From the line holding "Source code" through the line holding "[shell_img]: http://gstatic.com/cloudssh/images/open-btn.png" below, write out every line exactly; include both of those lines and drop the pictures.

**Data:**
=======

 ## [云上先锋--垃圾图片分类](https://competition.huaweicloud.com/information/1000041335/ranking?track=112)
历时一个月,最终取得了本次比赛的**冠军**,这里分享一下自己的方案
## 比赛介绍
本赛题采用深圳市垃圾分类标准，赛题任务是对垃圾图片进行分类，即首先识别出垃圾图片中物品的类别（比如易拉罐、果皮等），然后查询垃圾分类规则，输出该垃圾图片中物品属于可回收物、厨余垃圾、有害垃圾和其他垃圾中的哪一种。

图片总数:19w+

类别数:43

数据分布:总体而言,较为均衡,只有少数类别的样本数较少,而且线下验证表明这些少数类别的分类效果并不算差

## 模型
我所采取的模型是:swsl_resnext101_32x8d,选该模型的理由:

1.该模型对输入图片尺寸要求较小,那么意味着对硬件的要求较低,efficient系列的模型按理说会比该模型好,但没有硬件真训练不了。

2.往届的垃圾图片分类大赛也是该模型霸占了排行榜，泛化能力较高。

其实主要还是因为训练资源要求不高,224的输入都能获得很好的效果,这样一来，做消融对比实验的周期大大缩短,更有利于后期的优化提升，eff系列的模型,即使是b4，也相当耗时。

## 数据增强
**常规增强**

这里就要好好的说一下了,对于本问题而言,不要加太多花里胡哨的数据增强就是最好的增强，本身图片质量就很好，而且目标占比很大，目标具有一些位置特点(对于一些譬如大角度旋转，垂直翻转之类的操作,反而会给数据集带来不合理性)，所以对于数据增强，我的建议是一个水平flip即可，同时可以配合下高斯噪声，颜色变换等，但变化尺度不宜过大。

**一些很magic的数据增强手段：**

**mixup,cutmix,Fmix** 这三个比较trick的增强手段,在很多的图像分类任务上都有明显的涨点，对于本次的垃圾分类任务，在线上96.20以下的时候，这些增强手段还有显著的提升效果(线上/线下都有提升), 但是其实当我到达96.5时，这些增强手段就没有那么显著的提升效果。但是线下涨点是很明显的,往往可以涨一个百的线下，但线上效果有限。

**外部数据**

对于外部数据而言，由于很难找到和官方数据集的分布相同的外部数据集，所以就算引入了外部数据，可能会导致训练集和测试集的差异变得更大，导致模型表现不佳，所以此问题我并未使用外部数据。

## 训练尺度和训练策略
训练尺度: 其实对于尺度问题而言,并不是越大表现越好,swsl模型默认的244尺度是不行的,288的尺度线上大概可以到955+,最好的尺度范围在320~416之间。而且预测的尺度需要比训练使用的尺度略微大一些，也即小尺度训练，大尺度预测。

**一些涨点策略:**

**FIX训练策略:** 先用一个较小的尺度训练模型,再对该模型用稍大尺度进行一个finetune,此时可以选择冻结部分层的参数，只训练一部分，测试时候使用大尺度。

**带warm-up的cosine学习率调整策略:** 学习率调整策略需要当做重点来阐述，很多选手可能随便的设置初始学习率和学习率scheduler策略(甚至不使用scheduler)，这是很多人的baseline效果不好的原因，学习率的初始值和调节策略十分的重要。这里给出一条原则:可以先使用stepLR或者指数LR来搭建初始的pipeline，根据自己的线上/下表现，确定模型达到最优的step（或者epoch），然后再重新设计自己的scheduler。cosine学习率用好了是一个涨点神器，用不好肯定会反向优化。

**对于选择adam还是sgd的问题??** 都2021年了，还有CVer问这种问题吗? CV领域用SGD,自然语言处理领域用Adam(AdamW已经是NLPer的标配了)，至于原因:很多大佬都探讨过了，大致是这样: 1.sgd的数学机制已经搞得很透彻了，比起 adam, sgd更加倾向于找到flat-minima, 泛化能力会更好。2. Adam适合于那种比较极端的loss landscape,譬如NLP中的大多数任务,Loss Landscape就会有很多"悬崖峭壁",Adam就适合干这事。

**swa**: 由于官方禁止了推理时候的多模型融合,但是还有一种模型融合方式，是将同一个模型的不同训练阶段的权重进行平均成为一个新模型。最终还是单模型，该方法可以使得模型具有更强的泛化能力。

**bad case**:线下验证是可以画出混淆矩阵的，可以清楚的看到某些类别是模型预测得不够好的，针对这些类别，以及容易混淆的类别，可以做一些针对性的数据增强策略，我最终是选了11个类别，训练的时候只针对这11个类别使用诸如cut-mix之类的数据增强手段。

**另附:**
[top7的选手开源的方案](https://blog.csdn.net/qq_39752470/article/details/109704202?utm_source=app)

=======

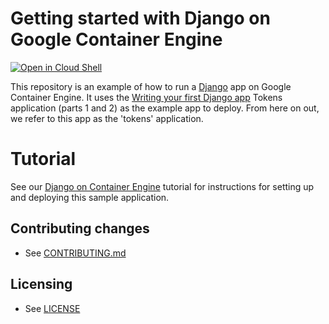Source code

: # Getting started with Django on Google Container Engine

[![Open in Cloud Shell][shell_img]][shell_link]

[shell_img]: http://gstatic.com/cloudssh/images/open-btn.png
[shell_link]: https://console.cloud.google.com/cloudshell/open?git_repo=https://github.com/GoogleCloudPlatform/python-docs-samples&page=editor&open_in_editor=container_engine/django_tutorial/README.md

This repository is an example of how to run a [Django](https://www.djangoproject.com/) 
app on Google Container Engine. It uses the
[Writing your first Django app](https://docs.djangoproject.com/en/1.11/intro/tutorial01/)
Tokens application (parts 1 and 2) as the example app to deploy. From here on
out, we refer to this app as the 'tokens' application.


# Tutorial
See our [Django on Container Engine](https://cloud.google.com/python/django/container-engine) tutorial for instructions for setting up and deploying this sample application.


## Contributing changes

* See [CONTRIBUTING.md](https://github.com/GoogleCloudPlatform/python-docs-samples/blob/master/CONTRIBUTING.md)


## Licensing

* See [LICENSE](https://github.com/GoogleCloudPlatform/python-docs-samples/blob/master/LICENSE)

=======

**Written response:**
Source code

: # Getting started with Django on Google Container Engine

[![Open in Cloud Shell][shell_img]][shell_link]

[shell_img]: http://gstatic.com/cloudssh/images/open-btn.png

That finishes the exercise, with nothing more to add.